As clouds gave way to magnificent sunshine across the UVM Green, the university’s 2022 Commencement speaker, renowned mountain-climber Erik Weihenmayer, spoke of a more profound darkness giving way to light.
As a teenager, Erik slowly lost his sight to a degenerative disease, became blind—and fell into despair. “I was afraid,” Weihenmayer told the sea of UVM graduates and their families who listened with rapt attention, “that I would be shoved to the sidelines, into that dark place. That I'd be left there, I'd be forgotten.”
Instead, Weihenmayer, now 53, grew to become one of the most celebrated adventurers of the 21st century, best known as the first blind person to summit Mount Everest—and the only blind climber to reach the highest point on all seven continents.
(He’s also the parent of Arjun Weihenmayer, UVM class of 2025, who he called out at the beginning of his speech: “I just thought I'd embarrass my son over there. Am I pointing in the right direction?” Erik Weihenmayer said to great laughter.)
But as a scared teenager, he used his “last trace of vision,” he recalled, one eye pressed up against a television, to follow the story of Terry Fox, an amputee who, against all odds and in great pain, ran on a prosthetic leg across Canada. “The miles took a terrible toll on his stump, covered with blisters,” Weihenmayer said to the graduating UVM students—but Fox kept going. “And I thought to myself, there's something inside of us— inside Terry—that I could only describe as a light, a light that seemed to be able to transcend that fragile shell of a body, a light that seemed to be able to feed on frustration, on setbacks—to use those things like a fuel source.
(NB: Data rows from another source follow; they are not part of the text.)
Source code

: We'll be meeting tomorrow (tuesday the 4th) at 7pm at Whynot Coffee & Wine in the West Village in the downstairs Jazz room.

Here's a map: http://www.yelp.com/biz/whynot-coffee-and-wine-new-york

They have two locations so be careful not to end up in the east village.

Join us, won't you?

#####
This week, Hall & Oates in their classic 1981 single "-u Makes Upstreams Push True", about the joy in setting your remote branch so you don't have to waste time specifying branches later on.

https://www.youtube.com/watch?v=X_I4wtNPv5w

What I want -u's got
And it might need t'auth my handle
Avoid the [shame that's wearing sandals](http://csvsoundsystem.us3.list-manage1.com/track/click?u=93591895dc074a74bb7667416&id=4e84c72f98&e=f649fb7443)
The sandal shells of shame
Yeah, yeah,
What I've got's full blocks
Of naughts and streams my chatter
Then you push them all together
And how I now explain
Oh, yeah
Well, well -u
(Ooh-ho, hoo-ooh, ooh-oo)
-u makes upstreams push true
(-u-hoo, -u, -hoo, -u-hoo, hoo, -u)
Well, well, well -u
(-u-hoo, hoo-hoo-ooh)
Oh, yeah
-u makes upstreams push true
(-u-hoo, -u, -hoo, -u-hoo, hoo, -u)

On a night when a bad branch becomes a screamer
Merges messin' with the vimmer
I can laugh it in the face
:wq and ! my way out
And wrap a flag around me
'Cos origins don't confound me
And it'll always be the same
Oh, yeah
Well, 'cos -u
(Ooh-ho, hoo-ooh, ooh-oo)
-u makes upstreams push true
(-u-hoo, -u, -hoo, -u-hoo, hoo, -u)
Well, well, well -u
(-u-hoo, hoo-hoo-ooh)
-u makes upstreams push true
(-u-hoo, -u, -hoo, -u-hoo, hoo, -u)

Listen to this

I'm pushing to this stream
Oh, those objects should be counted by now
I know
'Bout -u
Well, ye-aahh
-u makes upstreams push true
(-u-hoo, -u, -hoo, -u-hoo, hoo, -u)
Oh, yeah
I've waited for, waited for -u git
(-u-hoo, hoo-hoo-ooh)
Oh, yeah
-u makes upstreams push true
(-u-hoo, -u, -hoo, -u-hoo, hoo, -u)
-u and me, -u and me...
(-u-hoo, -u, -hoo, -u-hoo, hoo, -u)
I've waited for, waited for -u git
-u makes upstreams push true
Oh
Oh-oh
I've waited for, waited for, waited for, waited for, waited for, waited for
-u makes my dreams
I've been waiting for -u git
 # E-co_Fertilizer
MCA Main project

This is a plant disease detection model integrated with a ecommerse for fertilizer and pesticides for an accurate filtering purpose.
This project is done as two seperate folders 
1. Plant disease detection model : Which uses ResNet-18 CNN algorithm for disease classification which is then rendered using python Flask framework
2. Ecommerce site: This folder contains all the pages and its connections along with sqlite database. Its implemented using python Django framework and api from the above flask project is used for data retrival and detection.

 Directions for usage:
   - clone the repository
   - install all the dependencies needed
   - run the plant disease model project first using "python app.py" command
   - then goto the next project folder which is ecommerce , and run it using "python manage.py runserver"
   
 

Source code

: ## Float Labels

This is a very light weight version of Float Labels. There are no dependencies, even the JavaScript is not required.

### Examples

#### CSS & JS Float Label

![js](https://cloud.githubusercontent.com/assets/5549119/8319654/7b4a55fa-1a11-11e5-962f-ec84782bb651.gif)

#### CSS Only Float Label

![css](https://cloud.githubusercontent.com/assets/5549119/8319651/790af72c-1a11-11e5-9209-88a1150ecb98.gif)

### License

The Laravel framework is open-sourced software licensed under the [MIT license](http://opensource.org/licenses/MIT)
The greater the challenge, the brighter that light just kept burning. And I hoped it existed in me.”
It did. And Weihenmayer began to learn to rock climb and ascend mountains around the world, “converting my deepest anxieties and hopelessness into my deepest aspirations,” he said, growing to realize that “vision was not predicting the future,” he said, but was really about attending to a kind of inward light. With it, he reached the 29,032-foot summit of Everest, and, in September 2014, kayaked the entire 277-miles of the Colorado River through the Grand Canyon.
Erik Weihenmayer is a literal climber, but he urged everyone listening, undergraduates to grandparents, to be some form of climber in their life, to neither quit nor settle comfortably, like a camper half-way up the peak. “Climbers understand life's an ongoing, never-ending process of reaching out into the darkness,” he said, “reaching towards immense possibilities.”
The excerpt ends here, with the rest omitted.